I never thought that this would ever happen in my life. I thought I could never reach him even if I used a ladder to climb. I kept in the highest place in my heart this guy, who was brilliant and topped in everything in which he participated. More than that the guy whom I loved with all my heart, whom I thought would never even look at someone like me. He had asked me whether I could be his close friend?
What else do I want other than this? This was enough for me to spend my life. He was better in everything when I compare myself to him. Even though I never wanted to be above him or have more success than him, I wondered how he asked me to be his friend. I loved him. I loved the way he was speaking to me without the arrogance. . He saw me as a person who has soul in him.

After my birthday, we almost spend most of the night chatting. Speaking with him and hearing his voice has become a drug for me. I cannot spend a day without speaking with him or hearing his voice.

He used to recount all the things that happened that day. I listened to him every day and never became tired of it. I never liked what he liked but that never irritated me or made me become bored of him. The more he talked the more I came to know about him. I got attached to him in every way and every day reached home floating on air.

I lived in a dream and I never woke up from it. I was glad to get wrapped up in it. He was everything I wanted. Whenever he wanted to talk to me he used to send a forward text or wish me good night. I would be waiting for that moment each and every day.
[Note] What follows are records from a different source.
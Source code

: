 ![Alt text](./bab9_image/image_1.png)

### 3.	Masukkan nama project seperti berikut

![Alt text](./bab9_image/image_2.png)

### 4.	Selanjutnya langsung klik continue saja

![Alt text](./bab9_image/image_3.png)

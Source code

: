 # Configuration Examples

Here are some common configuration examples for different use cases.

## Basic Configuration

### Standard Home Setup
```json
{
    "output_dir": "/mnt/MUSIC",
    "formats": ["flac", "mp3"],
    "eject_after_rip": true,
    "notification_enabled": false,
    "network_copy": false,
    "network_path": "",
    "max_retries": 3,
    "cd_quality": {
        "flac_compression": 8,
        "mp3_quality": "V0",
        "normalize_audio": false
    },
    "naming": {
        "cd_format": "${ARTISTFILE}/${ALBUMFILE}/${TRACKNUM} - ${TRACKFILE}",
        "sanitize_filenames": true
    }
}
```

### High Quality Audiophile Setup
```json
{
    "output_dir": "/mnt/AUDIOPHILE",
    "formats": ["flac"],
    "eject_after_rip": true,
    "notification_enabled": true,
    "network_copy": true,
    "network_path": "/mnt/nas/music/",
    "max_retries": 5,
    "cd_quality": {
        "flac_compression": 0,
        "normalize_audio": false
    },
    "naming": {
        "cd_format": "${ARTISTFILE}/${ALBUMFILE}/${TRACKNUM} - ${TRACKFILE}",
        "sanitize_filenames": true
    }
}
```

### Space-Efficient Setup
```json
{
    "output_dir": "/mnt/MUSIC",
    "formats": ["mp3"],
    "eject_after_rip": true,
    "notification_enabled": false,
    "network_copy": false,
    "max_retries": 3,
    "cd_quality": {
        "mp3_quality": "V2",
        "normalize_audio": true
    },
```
My mobile has never been left alone after that. My inbox which had always been empty indicated that there was no space for new message. I treasured every conversation that I had with him; every word that he spoke with me was worth more than the most valuable thing in the entire world. My world revolved around him.
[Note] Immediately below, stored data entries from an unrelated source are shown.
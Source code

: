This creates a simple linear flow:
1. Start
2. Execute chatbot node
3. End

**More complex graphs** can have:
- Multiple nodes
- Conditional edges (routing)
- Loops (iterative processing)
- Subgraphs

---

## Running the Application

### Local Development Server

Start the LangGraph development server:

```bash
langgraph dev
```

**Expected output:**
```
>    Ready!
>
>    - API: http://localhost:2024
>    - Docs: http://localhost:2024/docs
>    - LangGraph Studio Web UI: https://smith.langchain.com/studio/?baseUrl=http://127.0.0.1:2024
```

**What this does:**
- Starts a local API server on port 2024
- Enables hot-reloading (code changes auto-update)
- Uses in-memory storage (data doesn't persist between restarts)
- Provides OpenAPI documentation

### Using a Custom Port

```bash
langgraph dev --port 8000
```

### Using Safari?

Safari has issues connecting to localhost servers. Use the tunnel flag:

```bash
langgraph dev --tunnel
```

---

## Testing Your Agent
It was holiday time for me... I always used to wait for my holidays but now I cursed it. I hated each day that I spent without seeing him. As a compromise, we talked and texted most of the time until our fingers became tired. I texted him so much almost all the letters on the buttons were erased. My mom said I was addicted to texting but she never realised that I was addicted to the person who sent me the texts.

I was going to my hometown. I did not want to go with my family because I knew that I could not talk with him or text him. It cost a lot and I couldn’t bug my parents to recharge my mobile every two hours. I hated the idea.

The thought of him haunted me. I read the text that he sent to me again and again and memorised each and every word, every letter, and these texts kept me alive. The first thing that I did in the morning when I woke up was to check whether I had got a text.

I went to shopping and saw blue wind chimes. When those windchimes jingled in air, his musical voice came to my mind. The voice that makes the air warm came to my mind and I brought it for him. Even though I was far away from him I liked the pain that was mixed with sweetness.

When I told him that I couldn’t text him for three or four days because I was going to my hometown. He did not tell me anything then but he texted me every two hours telling me all that had happened in that two hours. Then it became once in an hour, once in half an hour and so on. When it was time for me to reach home, he was texting me every minute.

If I have not gone on this holiday I would have never known how much he had missed me. I never knew how he felt about me... All that I knew was he cared for me.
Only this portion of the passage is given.